[BRIEF]: Write out again, exactly, the lines below starting at the one with "### Other Questions" and ending at the one with "github actions build".

[SUPPLIED MATERIAL]:
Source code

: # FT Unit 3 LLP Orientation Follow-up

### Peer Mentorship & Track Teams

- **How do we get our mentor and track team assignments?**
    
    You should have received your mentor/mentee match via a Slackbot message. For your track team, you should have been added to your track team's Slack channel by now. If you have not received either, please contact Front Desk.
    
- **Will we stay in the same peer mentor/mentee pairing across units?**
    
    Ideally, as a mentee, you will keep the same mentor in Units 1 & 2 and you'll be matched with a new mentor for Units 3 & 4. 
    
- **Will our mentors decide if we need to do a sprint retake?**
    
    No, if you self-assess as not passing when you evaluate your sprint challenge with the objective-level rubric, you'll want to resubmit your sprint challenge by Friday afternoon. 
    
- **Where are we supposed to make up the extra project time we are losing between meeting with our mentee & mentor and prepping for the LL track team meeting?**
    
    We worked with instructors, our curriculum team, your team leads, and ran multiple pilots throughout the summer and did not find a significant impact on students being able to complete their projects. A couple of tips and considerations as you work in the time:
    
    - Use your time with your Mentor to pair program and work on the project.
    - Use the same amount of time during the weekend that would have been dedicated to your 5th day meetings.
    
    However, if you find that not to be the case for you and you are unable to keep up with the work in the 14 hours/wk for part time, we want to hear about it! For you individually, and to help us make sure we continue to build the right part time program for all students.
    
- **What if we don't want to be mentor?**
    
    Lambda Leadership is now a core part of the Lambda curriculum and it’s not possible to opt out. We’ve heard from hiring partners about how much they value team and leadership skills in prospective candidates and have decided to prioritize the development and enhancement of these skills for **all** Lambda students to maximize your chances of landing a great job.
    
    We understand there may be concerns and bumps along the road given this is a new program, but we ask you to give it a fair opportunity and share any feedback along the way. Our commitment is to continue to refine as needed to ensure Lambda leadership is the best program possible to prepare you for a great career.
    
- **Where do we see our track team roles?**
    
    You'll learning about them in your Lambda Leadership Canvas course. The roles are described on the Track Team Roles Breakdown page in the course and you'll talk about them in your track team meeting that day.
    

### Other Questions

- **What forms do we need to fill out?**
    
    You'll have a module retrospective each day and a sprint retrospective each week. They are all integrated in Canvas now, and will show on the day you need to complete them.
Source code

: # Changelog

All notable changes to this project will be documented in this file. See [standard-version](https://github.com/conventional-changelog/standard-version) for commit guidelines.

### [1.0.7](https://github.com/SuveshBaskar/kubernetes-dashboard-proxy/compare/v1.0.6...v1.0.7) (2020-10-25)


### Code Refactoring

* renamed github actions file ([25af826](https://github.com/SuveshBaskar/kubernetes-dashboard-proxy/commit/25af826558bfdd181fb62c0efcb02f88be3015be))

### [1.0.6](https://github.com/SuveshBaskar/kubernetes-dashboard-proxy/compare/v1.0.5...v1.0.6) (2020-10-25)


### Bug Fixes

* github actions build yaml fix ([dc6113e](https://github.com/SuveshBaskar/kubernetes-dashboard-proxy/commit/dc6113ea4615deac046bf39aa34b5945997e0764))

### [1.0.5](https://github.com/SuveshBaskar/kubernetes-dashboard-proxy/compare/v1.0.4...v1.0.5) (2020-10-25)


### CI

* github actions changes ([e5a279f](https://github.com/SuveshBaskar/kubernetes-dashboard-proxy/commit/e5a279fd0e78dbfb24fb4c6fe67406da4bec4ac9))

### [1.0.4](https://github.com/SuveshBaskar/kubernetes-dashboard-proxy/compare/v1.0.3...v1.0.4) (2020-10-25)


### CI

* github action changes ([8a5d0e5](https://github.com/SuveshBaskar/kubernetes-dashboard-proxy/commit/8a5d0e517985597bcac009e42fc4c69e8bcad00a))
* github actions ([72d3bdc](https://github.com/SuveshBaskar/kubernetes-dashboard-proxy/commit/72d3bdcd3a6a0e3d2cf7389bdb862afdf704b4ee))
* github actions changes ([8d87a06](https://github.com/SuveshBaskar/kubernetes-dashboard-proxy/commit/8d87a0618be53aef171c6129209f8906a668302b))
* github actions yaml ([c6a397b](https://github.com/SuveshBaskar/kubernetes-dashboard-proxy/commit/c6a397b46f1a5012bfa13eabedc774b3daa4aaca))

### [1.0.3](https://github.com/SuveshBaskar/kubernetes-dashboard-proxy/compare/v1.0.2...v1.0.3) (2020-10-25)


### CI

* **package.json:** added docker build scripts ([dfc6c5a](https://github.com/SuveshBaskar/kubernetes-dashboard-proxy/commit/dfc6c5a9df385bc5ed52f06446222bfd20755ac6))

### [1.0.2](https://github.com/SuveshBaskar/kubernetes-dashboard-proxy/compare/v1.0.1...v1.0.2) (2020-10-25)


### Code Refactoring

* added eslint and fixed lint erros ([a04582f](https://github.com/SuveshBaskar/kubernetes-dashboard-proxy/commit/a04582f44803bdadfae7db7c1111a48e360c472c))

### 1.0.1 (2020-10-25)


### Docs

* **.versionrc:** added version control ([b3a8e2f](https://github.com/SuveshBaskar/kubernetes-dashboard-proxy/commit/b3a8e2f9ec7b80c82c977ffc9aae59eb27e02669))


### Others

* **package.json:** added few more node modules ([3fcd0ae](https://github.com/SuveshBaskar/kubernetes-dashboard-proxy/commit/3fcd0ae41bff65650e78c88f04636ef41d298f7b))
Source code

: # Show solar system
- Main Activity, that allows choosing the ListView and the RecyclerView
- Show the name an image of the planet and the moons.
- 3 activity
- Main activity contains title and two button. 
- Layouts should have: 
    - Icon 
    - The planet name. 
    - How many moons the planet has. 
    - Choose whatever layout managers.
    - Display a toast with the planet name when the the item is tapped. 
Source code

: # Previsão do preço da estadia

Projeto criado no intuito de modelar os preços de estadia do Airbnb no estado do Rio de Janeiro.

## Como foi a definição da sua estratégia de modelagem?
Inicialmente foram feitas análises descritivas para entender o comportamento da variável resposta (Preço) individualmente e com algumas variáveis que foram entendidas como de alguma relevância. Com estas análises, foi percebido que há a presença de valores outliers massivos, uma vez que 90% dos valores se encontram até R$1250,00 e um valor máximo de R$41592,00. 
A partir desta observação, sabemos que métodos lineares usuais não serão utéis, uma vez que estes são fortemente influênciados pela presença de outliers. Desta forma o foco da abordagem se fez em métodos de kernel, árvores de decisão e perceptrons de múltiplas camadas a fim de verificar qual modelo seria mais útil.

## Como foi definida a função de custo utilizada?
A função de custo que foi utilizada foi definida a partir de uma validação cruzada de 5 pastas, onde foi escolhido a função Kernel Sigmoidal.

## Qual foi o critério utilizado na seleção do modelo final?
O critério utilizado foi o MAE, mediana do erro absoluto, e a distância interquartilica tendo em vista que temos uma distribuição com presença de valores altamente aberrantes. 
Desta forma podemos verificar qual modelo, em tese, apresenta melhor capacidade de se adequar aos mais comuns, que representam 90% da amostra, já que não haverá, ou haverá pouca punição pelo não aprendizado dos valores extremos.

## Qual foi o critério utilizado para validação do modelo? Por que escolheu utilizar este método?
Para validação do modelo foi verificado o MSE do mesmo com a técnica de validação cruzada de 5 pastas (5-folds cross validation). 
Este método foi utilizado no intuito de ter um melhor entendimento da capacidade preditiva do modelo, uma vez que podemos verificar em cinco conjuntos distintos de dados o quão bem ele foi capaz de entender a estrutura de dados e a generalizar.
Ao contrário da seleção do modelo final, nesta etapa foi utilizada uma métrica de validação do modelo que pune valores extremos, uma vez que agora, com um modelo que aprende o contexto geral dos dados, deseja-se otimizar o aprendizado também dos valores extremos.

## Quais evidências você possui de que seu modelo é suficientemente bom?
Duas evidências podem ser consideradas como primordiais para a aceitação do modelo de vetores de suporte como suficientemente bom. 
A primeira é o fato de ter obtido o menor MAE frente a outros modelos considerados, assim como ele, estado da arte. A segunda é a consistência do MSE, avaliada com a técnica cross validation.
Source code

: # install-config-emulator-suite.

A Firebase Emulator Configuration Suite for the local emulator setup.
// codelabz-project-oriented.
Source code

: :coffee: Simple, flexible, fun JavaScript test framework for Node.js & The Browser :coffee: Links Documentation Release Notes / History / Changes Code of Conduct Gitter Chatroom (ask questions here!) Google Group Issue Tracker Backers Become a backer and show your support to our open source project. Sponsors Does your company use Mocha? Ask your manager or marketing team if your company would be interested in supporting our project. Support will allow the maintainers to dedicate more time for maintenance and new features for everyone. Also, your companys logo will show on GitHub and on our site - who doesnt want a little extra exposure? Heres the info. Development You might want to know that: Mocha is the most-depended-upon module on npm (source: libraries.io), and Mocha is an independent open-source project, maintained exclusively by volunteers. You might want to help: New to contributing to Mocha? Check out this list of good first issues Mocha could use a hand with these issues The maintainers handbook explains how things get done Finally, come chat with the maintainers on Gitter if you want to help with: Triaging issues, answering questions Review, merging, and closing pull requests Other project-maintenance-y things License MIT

[RESPONSE FOR THIS EXERCISE]:
### Other Questions

- **What forms do we need to fill out?**
    
    You'll have a module retrospective each day and a sprint retrospective each week. They are all integrated in Canvas now, and will show on the day you need to complete them.
Source code

: # Changelog

All notable changes to this project will be documented in this file. See [standard-version](https://github.com/conventional-changelog/standard-version) for commit guidelines.

### [1.0.7](https://github.com/SuveshBaskar/kubernetes-dashboard-proxy/compare/v1.0.6...v1.0.7) (2020-10-25)


### Code Refactoring

* renamed github actions file ([25af826](https://github.com/SuveshBaskar/kubernetes-dashboard-proxy/commit/25af826558bfdd181fb62c0efcb02f88be3015be))

### [1.0.6](https://github.com/SuveshBaskar/kubernetes-dashboard-proxy/compare/v1.0.5...v1.0.6) (2020-10-25)


### Bug Fixes

* github actions build yaml fix ([dc6113e](https://github.com/SuveshBaskar/kubernetes-dashboard-proxy/commit/dc6113ea4615deac046bf39aa34b5945997e0764))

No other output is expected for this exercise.